▶ **Exercise description**: Give back every record exactly, with its pictures left out.

▶ **Dataset excerpts**:
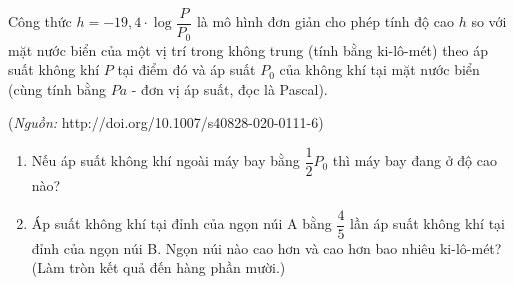 \begin{vd}%
	Công thức $h=-19{,}4\cdot\log\dfrac{P}{P_0}$ là mô hình đơn giản cho phép tính độ cao $h$ so với mặt nước biển của một vị trí trong không trung (tính bằng ki-lô-mét) theo áp suất không khí $P$ tại điểm đó và áp suất $P_0$ của không khí tại mặt nước biển (cùng tính bằng $Pa$ - đơn vị áp suất, đọc là Pascal).
	\begin{center}
		(\textit{Nguồn:}  http://doi.org/10.1007/s40828-020-0111-6)
	\end{center}
	\begin{enumerate}
		\item Nếu áp suất không khí ngoài máy bay bằng $\dfrac{1}{2}P_0$ thì máy bay đang ở độ cao nào?
		\item Áp suất không khí tại đỉnh của ngọn núi A bằng $\dfrac{4}{5}$ lần áp suất không khí tại đỉnh của ngọn núi B. Ngọn núi nào cao hơn và cao hơn bao nhiêu ki-lô-mét? (Làm tròn kết quả đến hàng phần mười.)
	\end{enumerate}
\end{vd}

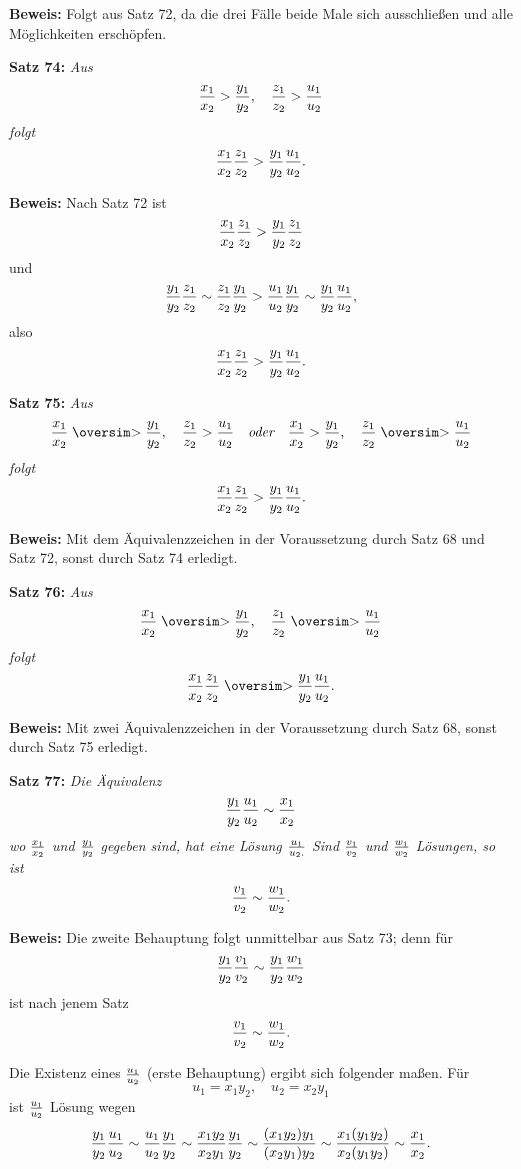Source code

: {\bf Beweis:} Folgt aus Satz 72, da die drei F\"alle beide Male sich
ausschlie{\ss}en und alle M\"oglichkeiten ersch\"opfen.
\medskip


{\bf Satz 74:} {\it Aus
$${x_1 \over x_2} > {y_1 \over y_2},\quad {z_1 \over z_2} > {u_1 \over u_2}$$
folgt
$${x_1 \over x_2}{z_1 \over z_2} > {y_1 \over y_2}{u_1 \over u_2}.$$}%

{\bf Beweis:} Nach Satz 72 ist
$${x_1 \over x_2}{z_1 \over z_2} > {y_1 \over y_2}{z_1 \over z_2}$$
und
$${y_1 \over y_2}{z_1 \over z_2} \sim {z_1 \over z_2}{y_1 \over y_2} > {u_1 \over u_2}{y_1 \over y_2} \sim {y_1 \over y_2}{u_1 \over u_2},$$
also
$${x_1 \over x_2}{z_1 \over z_2} > {y_1 \over y_2}{u_1 \over u_2}.$$
\medskip


{\bf Satz 75:} {\it Aus
$${x_1 \over x_2} \gesim {y_1 \over y_2},\quad {z_1 \over z_2} > {u_1 \over u_2}\quad\hbox{\it oder}\quad{x_1 \over x_2} > {y_1 \over y_2},\quad {z_1 \over z_2} \gesim {u_1 \over u_2}$$
folgt
$${x_1 \over x_2}{z_1 \over z_2} > {y_1 \over y_2}{u_1 \over u_2}.$$}%

{\bf Beweis:} Mit dem \"Aquivalenzzeichen in der Voraussetzung
durch Satz 68 und Satz 72, sonst durch Satz 74 erledigt.
\medskip


{\bf Satz 76:} {\it Aus
$${x_1 \over x_2} \gesim {y_1 \over y_2},\quad {z_1 \over z_2} \gesim {u_1 \over u_2}$$
folgt
$${x_1 \over x_2}{z_1 \over z_2} \gesim {y_1 \over y_2}{u_1 \over u_2}.$$}%

{\bf Beweis:} Mit zwei \"Aquivalenzzeichen in der Voraussetzung
durch Satz 68, sonst durch Satz 75 erledigt.
\medskip


{\bf Satz 77:} {\it Die \"Aquivalenz
$${y_1 \over y_2}{u_1 \over u_2} \sim {x_1 \over x_2}$$
wo $x_1 \over x_2$ und $y_1 \over y_2$ gegeben sind, hat eine L\"osung $u_1 \over u_2.$  Sind $v_1 \over v_2$ und $w_1 \over w_2$
L\"osungen, so ist
$${v_1 \over v_2} \sim {w_1 \over w_2}.$$}%

{\bf Beweis:} Die zweite Behauptung folgt unmittelbar aus Satz
73; denn f\"ur
$${y_1 \over y_2}{v_1 \over v_2} \sim {y_1 \over y_2}{w_1 \over w_2}$$
ist nach jenem Satz
$${v_1 \over v_2} \sim {w_1 \over w_2}.$$

Die Existenz eines $u_1 \over u_2$ (erste Behauptung) ergibt sich folgender%
ma{\ss}en.  F\"ur
$$u_1 = x_1 y_2,\quad u_2 = x_2 y_1$$
ist $u_1 \over u_2$ L\"osung wegen
$${y_1 \over y_2}{u_1 \over u_2} \sim {u_1 \over u_2}{y_1 \over y_2} \sim {x_1 y_2 \over x_2 y_1}{y_1 \over y_2} \sim {(x_1 y_2) y_1 \over (x_2 y_1) y_2} \sim {x_1 (y_1 y_2) \over x_2 (y_1 y_2)} \sim {x_1 \over x_2}.$$
\vfill\eject


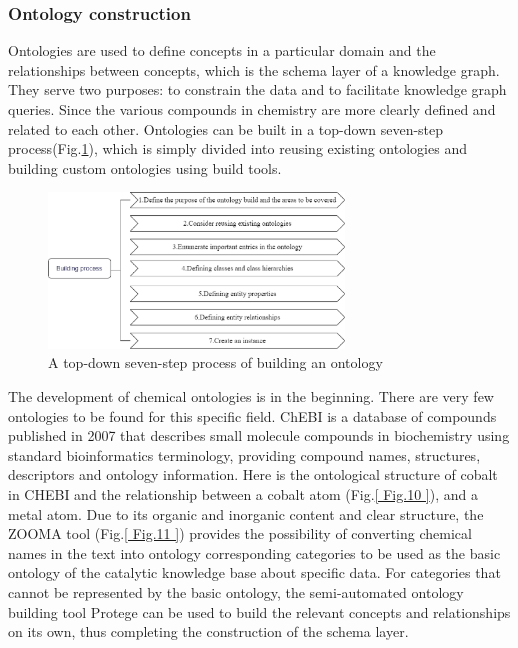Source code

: \documentclass[%
 aip,
 jmp,%
 amsmath,amssymb,
 reprint,%
]{revtex4-2}
\begin{document}
\subsubsection{Ontology construction}
Ontologies are used to define concepts in a particular domain and the relationships between concepts, which is the schema layer of a knowledge graph. They serve two purposes: to constrain the data and to facilitate knowledge graph queries. Since the various compounds in chemistry are more clearly defined and related to each other.
Ontologies can be built in a top-down seven-step process(Fig.\ref{ Fig.9 }), which is simply divided into reusing existing ontologies and building custom ontologies using build tools\cite{subhashini2011survey}.

\begin{figure}[htbp]
 \centering
 \includegraphics[width=0.7\textwidth]{figure/9.png}
 \caption{ A top-down seven-step process of building an ontology }
 \label{ Fig.9 }
\end{figure}

The development of chemical ontologies is in the beginning. There are very few ontologies to be found for this specific field. ChEBI\cite{degtyarenko2007chebi} is a database of compounds published in 2007 that describes small molecule compounds in biochemistry using standard bioinformatics terminology, providing compound names, structures, descriptors and ontology information. Here is the ontological structure of cobalt in CHEBI and the relationship between a cobalt atom (Fig.\ref{ Fig.10 }), 
and a metal atom. Due to its organic and inorganic content and clear structure, the ZOOMA tool (Fig.\ref{ Fig.11 }) provides the possibility of converting chemical names in the text into ontology corresponding categories to be used as the basic ontology of the catalytic knowledge base about specific data. For categories that cannot be represented by the basic ontology, the semi-automated ontology building tool Protege\cite{musen2015protege} can be used to build the relevant concepts and relationships on its own, thus completing the construction of the schema layer.
\end{document}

▶ **Task answer**:
 \begin{vd}%
	Công thức $h=-19{,}4\cdot\log\dfrac{P}{P_0}$ là mô hình đơn giản cho phép tính độ cao $h$ so với mặt nước biển của một vị trí trong không trung (tính bằng ki-lô-mét) theo áp suất không khí $P$ tại điểm đó và áp suất $P_0$ của không khí tại mặt nước biển (cùng tính bằng $Pa$ - đơn vị áp suất, đọc là Pascal).
	\begin{center}
		(\textit{Nguồn:}  http://doi.org/10.1007/s40828-020-0111-6)
	\end{center}
	\begin{enumerate}
		\item Nếu áp suất không khí ngoài máy bay bằng $\dfrac{1}{2}P_0$ thì máy bay đang ở độ cao nào?
		\item Áp suất không khí tại đỉnh của ngọn núi A bằng $\dfrac{4}{5}$ lần áp suất không khí tại đỉnh của ngọn núi B. Ngọn núi nào cao hơn và cao hơn bao nhiêu ki-lô-mét? (Làm tròn kết quả đến hàng phần mười.)
	\end{enumerate}
\end{vd}

Source code

: {\bf Beweis:} Folgt aus Satz 72, da die drei F\"alle beide Male sich
ausschlie{\ss}en und alle M\"oglichkeiten ersch\"opfen.
\medskip


{\bf Satz 74:} {\it Aus
$${x_1 \over x_2} > {y_1 \over y_2},\quad {z_1 \over z_2} > {u_1 \over u_2}$$
folgt
$${x_1 \over x_2}{z_1 \over z_2} > {y_1 \over y_2}{u_1 \over u_2}.$$}%

{\bf Beweis:} Nach Satz 72 ist
$${x_1 \over x_2}{z_1 \over z_2} > {y_1 \over y_2}{z_1 \over z_2}$$
und
$${y_1 \over y_2}{z_1 \over z_2} \sim {z_1 \over z_2}{y_1 \over y_2} > {u_1 \over u_2}{y_1 \over y_2} \sim {y_1 \over y_2}{u_1 \over u_2},$$
also
$${x_1 \over x_2}{z_1 \over z_2} > {y_1 \over y_2}{u_1 \over u_2}.$$
\medskip


{\bf Satz 75:} {\it Aus
$${x_1 \over x_2} \gesim {y_1 \over y_2},\quad {z_1 \over z_2} > {u_1 \over u_2}\quad\hbox{\it oder}\quad{x_1 \over x_2} > {y_1 \over y_2},\quad {z_1 \over z_2} \gesim {u_1 \over u_2}$$
folgt
$${x_1 \over x_2}{z_1 \over z_2} > {y_1 \over y_2}{u_1 \over u_2}.$$}%

{\bf Beweis:} Mit dem \"Aquivalenzzeichen in der Voraussetzung
durch Satz 68 und Satz 72, sonst durch Satz 74 erledigt.
\medskip


{\bf Satz 76:} {\it Aus
$${x_1 \over x_2} \gesim {y_1 \over y_2},\quad {z_1 \over z_2} \gesim {u_1 \over u_2}$$
folgt
$${x_1 \over x_2}{z_1 \over z_2} \gesim {y_1 \over y_2}{u_1 \over u_2}.$$}%

{\bf Beweis:} Mit zwei \"Aquivalenzzeichen in der Voraussetzung
durch Satz 68, sonst durch Satz 75 erledigt.
\medskip


{\bf Satz 77:} {\it Die \"Aquivalenz
$${y_1 \over y_2}{u_1 \over u_2} \sim {x_1 \over x_2}$$
wo $x_1 \over x_2$ und $y_1 \over y_2$ gegeben sind, hat eine L\"osung $u_1 \over u_2.$  Sind $v_1 \over v_2$ und $w_1 \over w_2$
L\"osungen, so ist
$${v_1 \over v_2} \sim {w_1 \over w_2}.$$}%

{\bf Beweis:} Die zweite Behauptung folgt unmittelbar aus Satz
73; denn f\"ur
$${y_1 \over y_2}{v_1 \over v_2} \sim {y_1 \over y_2}{w_1 \over w_2}$$
ist nach jenem Satz
$${v_1 \over v_2} \sim {w_1 \over w_2}.$$

Die Existenz eines $u_1 \over u_2$ (erste Behauptung) ergibt sich folgender%
ma{\ss}en.  F\"ur
$$u_1 = x_1 y_2,\quad u_2 = x_2 y_1$$
ist $u_1 \over u_2$ L\"osung wegen
$${y_1 \over y_2}{u_1 \over u_2} \sim {u_1 \over u_2}{y_1 \over y_2} \sim {x_1 y_2 \over x_2 y_1}{y_1 \over y_2} \sim {(x_1 y_2) y_1 \over (x_2 y_1) y_2} \sim {x_1 (y_1 y_2) \over x_2 (y_1 y_2)} \sim {x_1 \over x_2}.$$
\vfill\eject


Source code

: \documentclass[%
 aip,
 jmp,%
 amsmath,amssymb,
 reprint,%
]{revtex4-2}
\begin{document}
\subsubsection{Ontology construction}
Ontologies are used to define concepts in a particular domain and the relationships between concepts, which is the schema layer of a knowledge graph. They serve two purposes: to constrain the data and to facilitate knowledge graph queries. Since the various compounds in chemistry are more clearly defined and related to each other.
Ontologies can be built in a top-down seven-step process(Fig.\ref{ Fig.9 }), which is simply divided into reusing existing ontologies and building custom ontologies using build tools\cite{subhashini2011survey}.

\begin{figure}[htbp]
 \centering
 \includegraphics[width=0.7\textwidth]{figure/9.png}
 \caption{ A top-down seven-step process of building an ontology }
 \label{ Fig.9 }
\end{figure}

The development of chemical ontologies is in the beginning. There are very few ontologies to be found for this specific field. ChEBI\cite{degtyarenko2007chebi} is a database of compounds published in 2007 that describes small molecule compounds in biochemistry using standard bioinformatics terminology, providing compound names, structures, descriptors and ontology information. Here is the ontological structure of cobalt in CHEBI and the relationship between a cobalt atom (Fig.\ref{ Fig.10 }), 
and a metal atom. Due to its organic and inorganic content and clear structure, the ZOOMA tool (Fig.\ref{ Fig.11 }) provides the possibility of converting chemical names in the text into ontology corresponding categories to be used as the basic ontology of the catalytic knowledge base about specific data. For categories that cannot be represented by the basic ontology, the semi-automated ontology building tool Protege\cite{musen2015protege} can be used to build the relevant concepts and relationships on its own, thus completing the construction of the schema layer.
\end{document}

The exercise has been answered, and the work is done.